> [Exercise brief]: Give every entry below again, exactly as written, and skip the images.

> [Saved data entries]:

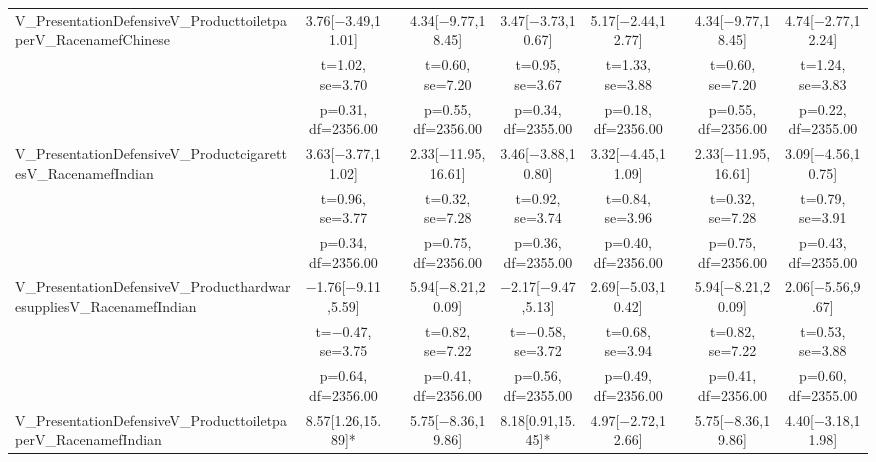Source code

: \documentclass[]{report}
\begin{document}
\begin{table}
{\begin{tabular}[t]{lcccccccc}
		V\_PresentationDefensiveV\_ProducttoiletpaperV\_RacenamefChinese & \num{3.76}[\num{-3.49},\num{11.01}] &  & \num{4.34}[\num{-9.77},\num{18.45}] & \num{3.47}[\num{-3.73},\num{10.67}] & \num{5.17}[\num{-2.44},\num{12.77}] &  & \num{4.34}[\num{-9.77},\num{18.45}] & \num{4.74}[\num{-2.77},\num{12.24}]\\
		& t=\num{1.02}, se=\num{3.70} &  & t=\num{0.60}, se=\num{7.20} & t=\num{0.95}, se=\num{3.67} & t=\num{1.33}, se=\num{3.88} &  & t=\num{0.60}, se=\num{7.20} & t=\num{1.24}, se=\num{3.83}\\
		& p=\num{0.31}, df=\num{2356.00} &  & p=\num{0.55}, df=\num{2356.00} & p=\num{0.34}, df=\num{2355.00} & p=\num{0.18}, df=\num{2356.00} &  & p=\num{0.55}, df=\num{2356.00} & p=\num{0.22}, df=\num{2355.00}\\
		V\_PresentationDefensiveV\_ProductcigarettesV\_RacenamefIndian & \num{3.63}[\num{-3.77},\num{11.02}] &  & \num{2.33}[\num{-11.95},\num{16.61}] & \num{3.46}[\num{-3.88},\num{10.80}] & \num{3.32}[\num{-4.45},\num{11.09}] &  & \num{2.33}[\num{-11.95},\num{16.61}] & \num{3.09}[\num{-4.56},\num{10.75}]\\
		& t=\num{0.96}, se=\num{3.77} &  & t=\num{0.32}, se=\num{7.28} & t=\num{0.92}, se=\num{3.74} & t=\num{0.84}, se=\num{3.96} &  & t=\num{0.32}, se=\num{7.28} & t=\num{0.79}, se=\num{3.91}\\
		& p=\num{0.34}, df=\num{2356.00} &  & p=\num{0.75}, df=\num{2356.00} & p=\num{0.36}, df=\num{2355.00} & p=\num{0.40}, df=\num{2356.00} &  & p=\num{0.75}, df=\num{2356.00} & p=\num{0.43}, df=\num{2355.00}\\
		V\_PresentationDefensiveV\_ProducthardwaresuppliesV\_RacenamefIndian & \num{-1.76}[\num{-9.11},\num{5.59}] &  & \num{5.94}[\num{-8.21},\num{20.09}] & \num{-2.17}[\num{-9.47},\num{5.13}] & \num{2.69}[\num{-5.03},\num{10.42}] &  & \num{5.94}[\num{-8.21},\num{20.09}] & \num{2.06}[\num{-5.56},\num{9.67}]\\
		& t=\num{-0.47}, se=\num{3.75} &  & t=\num{0.82}, se=\num{7.22} & t=\num{-0.58}, se=\num{3.72} & t=\num{0.68}, se=\num{3.94} &  & t=\num{0.82}, se=\num{7.22} & t=\num{0.53}, se=\num{3.88}\\
		& p=\num{0.64}, df=\num{2356.00} &  & p=\num{0.41}, df=\num{2356.00} & p=\num{0.56}, df=\num{2355.00} & p=\num{0.49}, df=\num{2356.00} &  & p=\num{0.41}, df=\num{2356.00} & p=\num{0.60}, df=\num{2355.00}\\
		V\_PresentationDefensiveV\_ProducttoiletpaperV\_RacenamefIndian & \num{8.57}[\num{1.26},\num{15.89}]* &  & \num{5.75}[\num{-8.36},\num{19.86}] & \num{8.18}[\num{0.91},\num{15.45}]* & \num{4.97}[\num{-2.72},\num{12.66}] &  & \num{5.75}[\num{-8.36},\num{19.86}] & \num{4.40}[\num{-3.18},\num{11.98}]\\

\end{tabular}}
\end{table}
\end{document}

> [Your response]:
Source code

: \documentclass[]{report}
\begin{document}
\begin{table}
{\begin{tabular}[t]{lcccccccc}
		V\_PresentationDefensiveV\_ProducttoiletpaperV\_RacenamefChinese & \num{3.76}[\num{-3.49},\num{11.01}] &  & \num{4.34}[\num{-9.77},\num{18.45}] & \num{3.47}[\num{-3.73},\num{10.67}] & \num{5.17}[\num{-2.44},\num{12.77}] &  & \num{4.34}[\num{-9.77},\num{18.45}] & \num{4.74}[\num{-2.77},\num{12.24}]\\
		& t=\num{1.02}, se=\num{3.70} &  & t=\num{0.60}, se=\num{7.20} & t=\num{0.95}, se=\num{3.67} & t=\num{1.33}, se=\num{3.88} &  & t=\num{0.60}, se=\num{7.20} & t=\num{1.24}, se=\num{3.83}\\
		& p=\num{0.31}, df=\num{2356.00} &  & p=\num{0.55}, df=\num{2356.00} & p=\num{0.34}, df=\num{2355.00} & p=\num{0.18}, df=\num{2356.00} &  & p=\num{0.55}, df=\num{2356.00} & p=\num{0.22}, df=\num{2355.00}\\
		V\_PresentationDefensiveV\_ProductcigarettesV\_RacenamefIndian & \num{3.63}[\num{-3.77},\num{11.02}] &  & \num{2.33}[\num{-11.95},\num{16.61}] & \num{3.46}[\num{-3.88},\num{10.80}] & \num{3.32}[\num{-4.45},\num{11.09}] &  & \num{2.33}[\num{-11.95},\num{16.61}] & \num{3.09}[\num{-4.56},\num{10.75}]\\
		& t=\num{0.96}, se=\num{3.77} &  & t=\num{0.32}, se=\num{7.28} & t=\num{0.92}, se=\num{3.74} & t=\num{0.84}, se=\num{3.96} &  & t=\num{0.32}, se=\num{7.28} & t=\num{0.79}, se=\num{3.91}\\
		& p=\num{0.34}, df=\num{2356.00} &  & p=\num{0.75}, df=\num{2356.00} & p=\num{0.36}, df=\num{2355.00} & p=\num{0.40}, df=\num{2356.00} &  & p=\num{0.75}, df=\num{2356.00} & p=\num{0.43}, df=\num{2355.00}\\
		V\_PresentationDefensiveV\_ProducthardwaresuppliesV\_RacenamefIndian & \num{-1.76}[\num{-9.11},\num{5.59}] &  & \num{5.94}[\num{-8.21},\num{20.09}] & \num{-2.17}[\num{-9.47},\num{5.13}] & \num{2.69}[\num{-5.03},\num{10.42}] &  & \num{5.94}[\num{-8.21},\num{20.09}] & \num{2.06}[\num{-5.56},\num{9.67}]\\
		& t=\num{-0.47}, se=\num{3.75} &  & t=\num{0.82}, se=\num{7.22} & t=\num{-0.58}, se=\num{3.72} & t=\num{0.68}, se=\num{3.94} &  & t=\num{0.82}, se=\num{7.22} & t=\num{0.53}, se=\num{3.88}\\
		& p=\num{0.64}, df=\num{2356.00} &  & p=\num{0.41}, df=\num{2356.00} & p=\num{0.56}, df=\num{2355.00} & p=\num{0.49}, df=\num{2356.00} &  & p=\num{0.41}, df=\num{2356.00} & p=\num{0.60}, df=\num{2355.00}\\
		V\_PresentationDefensiveV\_ProducttoiletpaperV\_RacenamefIndian & \num{8.57}[\num{1.26},\num{15.89}]* &  & \num{5.75}[\num{-8.36},\num{19.86}] & \num{8.18}[\num{0.91},\num{15.45}]* & \num{4.97}[\num{-2.72},\num{12.66}] &  & \num{5.75}[\num{-8.36},\num{19.86}] & \num{4.40}[\num{-3.18},\num{11.98}]\\

\end{tabular}}
\end{table}
\end{document}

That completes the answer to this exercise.